The answer must be the full listing, repeated exactly.

==== Source material

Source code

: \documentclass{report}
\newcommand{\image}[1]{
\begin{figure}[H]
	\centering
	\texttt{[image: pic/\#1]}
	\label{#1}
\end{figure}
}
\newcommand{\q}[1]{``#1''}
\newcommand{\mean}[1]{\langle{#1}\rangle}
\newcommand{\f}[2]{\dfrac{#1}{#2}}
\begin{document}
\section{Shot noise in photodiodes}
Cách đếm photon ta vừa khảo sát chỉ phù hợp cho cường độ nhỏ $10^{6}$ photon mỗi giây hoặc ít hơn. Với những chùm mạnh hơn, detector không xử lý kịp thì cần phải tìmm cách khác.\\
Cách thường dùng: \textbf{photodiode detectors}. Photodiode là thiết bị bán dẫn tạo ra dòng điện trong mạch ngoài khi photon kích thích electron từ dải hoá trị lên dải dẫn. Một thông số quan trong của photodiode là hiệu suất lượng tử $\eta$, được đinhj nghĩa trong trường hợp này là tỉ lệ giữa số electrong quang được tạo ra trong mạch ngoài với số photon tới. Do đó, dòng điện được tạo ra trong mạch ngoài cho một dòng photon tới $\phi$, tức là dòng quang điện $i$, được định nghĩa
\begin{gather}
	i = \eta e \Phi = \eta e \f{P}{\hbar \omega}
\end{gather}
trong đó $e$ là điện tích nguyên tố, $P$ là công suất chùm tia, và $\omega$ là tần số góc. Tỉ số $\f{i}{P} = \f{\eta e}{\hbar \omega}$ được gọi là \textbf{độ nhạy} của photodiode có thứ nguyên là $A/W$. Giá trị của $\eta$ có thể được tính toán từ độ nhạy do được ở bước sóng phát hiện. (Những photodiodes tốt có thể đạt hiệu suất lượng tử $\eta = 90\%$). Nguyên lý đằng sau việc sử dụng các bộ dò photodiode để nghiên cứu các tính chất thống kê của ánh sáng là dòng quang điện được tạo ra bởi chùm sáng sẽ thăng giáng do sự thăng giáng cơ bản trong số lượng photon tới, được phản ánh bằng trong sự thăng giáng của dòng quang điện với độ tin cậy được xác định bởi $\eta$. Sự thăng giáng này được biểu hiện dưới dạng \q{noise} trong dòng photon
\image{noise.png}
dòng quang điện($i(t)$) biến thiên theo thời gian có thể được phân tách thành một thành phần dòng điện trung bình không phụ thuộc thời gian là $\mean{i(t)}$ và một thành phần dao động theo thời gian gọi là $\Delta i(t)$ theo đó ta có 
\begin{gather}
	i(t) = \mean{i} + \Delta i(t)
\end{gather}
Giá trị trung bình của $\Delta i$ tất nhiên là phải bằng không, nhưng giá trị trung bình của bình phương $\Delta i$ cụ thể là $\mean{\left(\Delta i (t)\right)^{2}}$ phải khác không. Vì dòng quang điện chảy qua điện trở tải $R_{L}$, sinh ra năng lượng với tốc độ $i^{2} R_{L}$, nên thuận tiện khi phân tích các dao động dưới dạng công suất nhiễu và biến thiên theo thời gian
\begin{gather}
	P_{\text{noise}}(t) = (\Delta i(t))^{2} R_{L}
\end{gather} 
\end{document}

========

▶ [Completed exercise]:
Source code

: \documentclass{report}
\newcommand{\image}[1]{
\begin{figure}[H]
	\centering
	\texttt{[image: pic/\#1]}
	\label{#1}
\end{figure}
}
\newcommand{\q}[1]{``#1''}
\newcommand{\mean}[1]{\langle{#1}\rangle}
\newcommand{\f}[2]{\dfrac{#1}{#2}}
\begin{document}
\section{Shot noise in photodiodes}
Cách đếm photon ta vừa khảo sát chỉ phù hợp cho cường độ nhỏ $10^{6}$ photon mỗi giây hoặc ít hơn. Với những chùm mạnh hơn, detector không xử lý kịp thì cần phải tìmm cách khác.\\
Cách thường dùng: \textbf{photodiode detectors}. Photodiode là thiết bị bán dẫn tạo ra dòng điện trong mạch ngoài khi photon kích thích electron từ dải hoá trị lên dải dẫn. Một thông số quan trong của photodiode là hiệu suất lượng tử $\eta$, được đinhj nghĩa trong trường hợp này là tỉ lệ giữa số electrong quang được tạo ra trong mạch ngoài với số photon tới. Do đó, dòng điện được tạo ra trong mạch ngoài cho một dòng photon tới $\phi$, tức là dòng quang điện $i$, được định nghĩa
\begin{gather}
	i = \eta e \Phi = \eta e \f{P}{\hbar \omega}
\end{gather}
trong đó $e$ là điện tích nguyên tố, $P$ là công suất chùm tia, và $\omega$ là tần số góc. Tỉ số $\f{i}{P} = \f{\eta e}{\hbar \omega}$ được gọi là \textbf{độ nhạy} của photodiode có thứ nguyên là $A/W$. Giá trị của $\eta$ có thể được tính toán từ độ nhạy do được ở bước sóng phát hiện. (Những photodiodes tốt có thể đạt hiệu suất lượng tử $\eta = 90\%$). Nguyên lý đằng sau việc sử dụng các bộ dò photodiode để nghiên cứu các tính chất thống kê của ánh sáng là dòng quang điện được tạo ra bởi chùm sáng sẽ thăng giáng do sự thăng giáng cơ bản trong số lượng photon tới, được phản ánh bằng trong sự thăng giáng của dòng quang điện với độ tin cậy được xác định bởi $\eta$. Sự thăng giáng này được biểu hiện dưới dạng \q{noise} trong dòng photon
\image{noise.png}
dòng quang điện($i(t)$) biến thiên theo thời gian có thể được phân tách thành một thành phần dòng điện trung bình không phụ thuộc thời gian là $\mean{i(t)}$ và một thành phần dao động theo thời gian gọi là $\Delta i(t)$ theo đó ta có 
\begin{gather}
	i(t) = \mean{i} + \Delta i(t)
\end{gather}
Giá trị trung bình của $\Delta i$ tất nhiên là phải bằng không, nhưng giá trị trung bình của bình phương $\Delta i$ cụ thể là $\mean{\left(\Delta i (t)\right)^{2}}$ phải khác không. Vì dòng quang điện chảy qua điện trở tải $R_{L}$, sinh ra năng lượng với tốc độ $i^{2} R_{L}$, nên thuận tiện khi phân tích các dao động dưới dạng công suất nhiễu và biến thiên theo thời gian
\begin{gather}
	P_{\text{noise}}(t) = (\Delta i(t))^{2} R_{L}
\end{gather} 
\end{document}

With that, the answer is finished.